Roe v. Wade Aimed to Settle Dispute About Abortion. It Didn't.


22 July, 2018

Roe versus Wade is one of the best known Supreme Court cases.

The issue is whether a healthy woman has a right to end a pregnancy through an abortion. In Texas in the early 1970s, state law barred such operations.

A 22-year-old pregnant woman living in Texas questioned whether the law was constitutional. For this case, the woman was called "Jane Roe." Roe was not married. She had little money or education. She wanted to end the pregnancy safely.

So Roe brought legal action against a state official, Henry Wade, for the right to get an abortion at any time, for any reason.

Roe both failed and succeeded.

By the time her case reached the Supreme Court, she had given birth and put the baby up for adoption. And the justices rejected her argument that women have an unrestricted right to abortion.

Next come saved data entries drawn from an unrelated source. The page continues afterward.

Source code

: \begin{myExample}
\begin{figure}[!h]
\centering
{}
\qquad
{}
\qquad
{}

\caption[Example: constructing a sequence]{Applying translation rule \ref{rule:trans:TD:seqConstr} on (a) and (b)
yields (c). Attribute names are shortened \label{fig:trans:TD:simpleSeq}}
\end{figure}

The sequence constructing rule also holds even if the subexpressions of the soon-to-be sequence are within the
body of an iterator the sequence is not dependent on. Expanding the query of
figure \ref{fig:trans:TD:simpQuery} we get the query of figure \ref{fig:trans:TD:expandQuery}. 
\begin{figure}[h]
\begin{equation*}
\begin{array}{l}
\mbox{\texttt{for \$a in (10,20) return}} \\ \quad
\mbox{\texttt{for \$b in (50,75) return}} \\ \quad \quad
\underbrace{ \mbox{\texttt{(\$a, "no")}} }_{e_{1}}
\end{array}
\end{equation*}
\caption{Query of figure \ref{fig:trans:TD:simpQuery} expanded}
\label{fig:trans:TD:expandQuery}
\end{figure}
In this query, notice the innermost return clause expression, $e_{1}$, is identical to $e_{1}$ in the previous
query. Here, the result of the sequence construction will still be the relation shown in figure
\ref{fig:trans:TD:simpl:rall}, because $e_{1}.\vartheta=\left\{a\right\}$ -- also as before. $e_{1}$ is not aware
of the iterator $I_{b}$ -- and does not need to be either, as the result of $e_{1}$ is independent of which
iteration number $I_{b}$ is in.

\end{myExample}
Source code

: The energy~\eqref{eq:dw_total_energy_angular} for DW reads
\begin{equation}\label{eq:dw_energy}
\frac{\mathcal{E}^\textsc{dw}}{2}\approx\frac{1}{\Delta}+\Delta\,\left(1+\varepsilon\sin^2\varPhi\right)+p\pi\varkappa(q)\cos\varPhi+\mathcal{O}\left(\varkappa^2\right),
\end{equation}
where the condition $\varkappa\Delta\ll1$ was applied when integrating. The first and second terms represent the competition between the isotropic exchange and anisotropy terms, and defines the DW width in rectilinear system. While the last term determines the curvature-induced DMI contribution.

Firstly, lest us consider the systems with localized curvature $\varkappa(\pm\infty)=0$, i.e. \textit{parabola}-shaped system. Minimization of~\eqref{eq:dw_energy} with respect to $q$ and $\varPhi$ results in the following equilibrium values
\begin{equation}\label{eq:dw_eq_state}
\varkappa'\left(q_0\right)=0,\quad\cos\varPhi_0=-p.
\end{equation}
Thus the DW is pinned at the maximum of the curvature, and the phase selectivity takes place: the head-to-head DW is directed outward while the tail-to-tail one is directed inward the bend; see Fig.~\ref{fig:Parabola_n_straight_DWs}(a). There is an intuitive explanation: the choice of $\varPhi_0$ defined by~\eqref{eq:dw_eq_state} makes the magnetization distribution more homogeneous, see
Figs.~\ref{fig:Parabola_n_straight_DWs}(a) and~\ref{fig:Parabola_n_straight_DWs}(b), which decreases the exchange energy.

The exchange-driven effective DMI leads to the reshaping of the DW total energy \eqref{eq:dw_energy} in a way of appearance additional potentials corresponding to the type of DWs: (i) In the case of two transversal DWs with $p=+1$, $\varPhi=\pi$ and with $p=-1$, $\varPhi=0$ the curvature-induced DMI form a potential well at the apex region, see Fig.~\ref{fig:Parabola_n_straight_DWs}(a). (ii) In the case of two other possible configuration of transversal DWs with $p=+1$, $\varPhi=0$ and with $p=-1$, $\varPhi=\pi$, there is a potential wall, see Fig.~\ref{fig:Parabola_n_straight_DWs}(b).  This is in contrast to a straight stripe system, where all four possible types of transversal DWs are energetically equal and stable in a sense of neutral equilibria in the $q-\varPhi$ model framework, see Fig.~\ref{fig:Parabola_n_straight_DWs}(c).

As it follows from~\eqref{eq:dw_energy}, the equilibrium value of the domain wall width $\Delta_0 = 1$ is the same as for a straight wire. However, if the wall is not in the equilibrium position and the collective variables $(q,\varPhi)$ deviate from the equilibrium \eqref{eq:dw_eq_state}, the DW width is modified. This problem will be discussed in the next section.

But a majority said women were permitted to end a pregnancy in the first 13 weeks. That decision, they argued, was protected by a constitutional right to privacy.

Norma McCorvey (left), called
Norma McCorvey (left), called "Jane Roe" and her attorney Gloria Allred

Legal experts, activists, lawmakers, and other Americans have debated the ruling ever since.

But the debate did not persuade justices to overrule Roe versus Wade. In 1992, another abortion case came before the Supreme Court. By a narrow majority, the justices upheld the earlier decision.

Kelly Jean Kelly wrote this report for Learning English. George Grow was the editor.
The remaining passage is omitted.